Headline — 09 June 2015 — by Adele Ramos
BYI’s Gabriel Hope, 13, tops PSE with 96.5%

BELIZE CITY, Mon. June 8, 2015–Gabriel Hope, 13, of the Bernice Yorke Institute of Learning (BYI), was roused from his sleep at about 4:30 this morning with the news that he had placed first in the 2015 Primary School Examinations (PSE) with 386 of a possible 400 points, or 96.5%.

According to preliminary results issued this evening by the Ministry of Education, Hope was followed by Carrel Moralez of San Narciso, Corozal, who received 380 points, or 95%; and Sahil Hotchandani of Belize Elementary School, who received 379 points, 94.75%.

Hope told Amandala that he was sleeping when his sister woke him up and said his mom, Zoila, was on the phone. It was his mother who broke the news to him. Hope told us that he was shocked, and it took a while for it to settle in.

Hope attributes his success to hard work and preparation. He told us that when he sat the exam, he prayed and made an effort to remember as much as possible.

His father, Kevin Hope, Chief Technology Officer of Belize Telemedia Limited until the end of last month, helped him prepare for the math section of the exam, while his mom helped him prepare for his bigger challenge – English. He told us that an aunt in Corozal also helped him prepare for the PSE.

According to Hope, his Standard 6 teacher, Sherry Ali, kept back the class every day to prepare them for the PSE. He said that Ali’s teaching helped not just him, but 6 of her other students who ranked among the top 25, to excel on the exam. Hope said that as the PSE exam drew near, they did a mock exam almost every day, and in the evenings when he got home, he studied as much as he could.

Hope said that a couple days ago, he got accepted to St. John’s College.

As for career plans, he told us, “Recently, I’ve been thinking about being a chef, actually!”

Hope was among over 7,000 who sat the PSE on March 23 and May 24, 2015.

A total of 7,325 candidates were registered to sit the exams, a decline of about 7% when compared to last year. However, only 7,223 candidates, including 25 private candidates, sat all or part of the exam.

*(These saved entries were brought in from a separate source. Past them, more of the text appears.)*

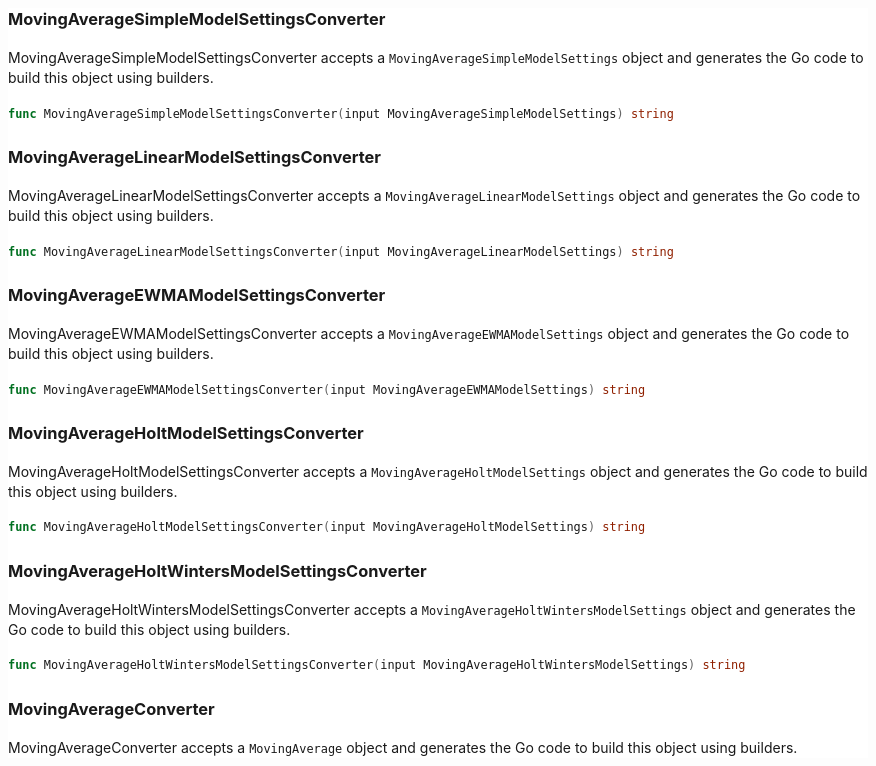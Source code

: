 ### <span class="badge function"></span> MovingAverageSimpleModelSettingsConverter

MovingAverageSimpleModelSettingsConverter accepts a `MovingAverageSimpleModelSettings` object and generates the Go code to build this object using builders.

```go
func MovingAverageSimpleModelSettingsConverter(input MovingAverageSimpleModelSettings) string
```

### <span class="badge function"></span> MovingAverageLinearModelSettingsConverter

MovingAverageLinearModelSettingsConverter accepts a `MovingAverageLinearModelSettings` object and generates the Go code to build this object using builders.

```go
func MovingAverageLinearModelSettingsConverter(input MovingAverageLinearModelSettings) string
```

### <span class="badge function"></span> MovingAverageEWMAModelSettingsConverter

MovingAverageEWMAModelSettingsConverter accepts a `MovingAverageEWMAModelSettings` object and generates the Go code to build this object using builders.

```go
func MovingAverageEWMAModelSettingsConverter(input MovingAverageEWMAModelSettings) string
```

### <span class="badge function"></span> MovingAverageHoltModelSettingsConverter

MovingAverageHoltModelSettingsConverter accepts a `MovingAverageHoltModelSettings` object and generates the Go code to build this object using builders.

```go
func MovingAverageHoltModelSettingsConverter(input MovingAverageHoltModelSettings) string
```

### <span class="badge function"></span> MovingAverageHoltWintersModelSettingsConverter

MovingAverageHoltWintersModelSettingsConverter accepts a `MovingAverageHoltWintersModelSettings` object and generates the Go code to build this object using builders.

```go
func MovingAverageHoltWintersModelSettingsConverter(input MovingAverageHoltWintersModelSettings) string
```

### <span class="badge function"></span> MovingAverageConverter

MovingAverageConverter accepts a `MovingAverage` object and generates the Go code to build this object using builders.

Students are tested in four subject areas: English, Mathematics, Social Studies and Science, based on the national primary school curriculum. The grade brackets are A – excellent: 80-100%; B – competent: 70-79%; C – satisfactory: 60-69%; D – adequate: 50-59%; and E – inadequate: 49% and below.

Students performed the best in Science, with the most frequent score being an “A,” the grade received by 30% of those who did the exam and which represents an excellent performance on the part of those students.


Meanwhile, the most common score for English and Math was an “E,” which represents inadequate performance.

For Social Studies, most students earned a “C” grade, which represents a satisfactory performance.

Overall, primary school students performed at an adequate level for all subjects except Math, for which the average national performance has been falling consistently for the past three years.

The official release from the Ministry of Education expresses concern that approximately half the students got a grade of 49 or less on the Math portion of the exam. However, of note is that there were 200 more “A’s” on Math this year than in 2014, marking a major increase of 32% in the number of students receiving the top grade.

According to the Ministry of Education, PSE scores have been relatively stable over the last decade, with a slight upward trend in each subject.

The Ministry of Education, Youth and Sports says that it is about to launch the Education Quality Improvement Project (EQIP) with a BZ$20 million loan from the Inter-American Development Bank (IDB).

The project “will focus on improving the teaching of English, Mathematics and Science in schools across the country” and “will also strengthen the pre-service training of teachers in these areas by working with teacher education institutions and teacher educators across the country,” the Ministry says.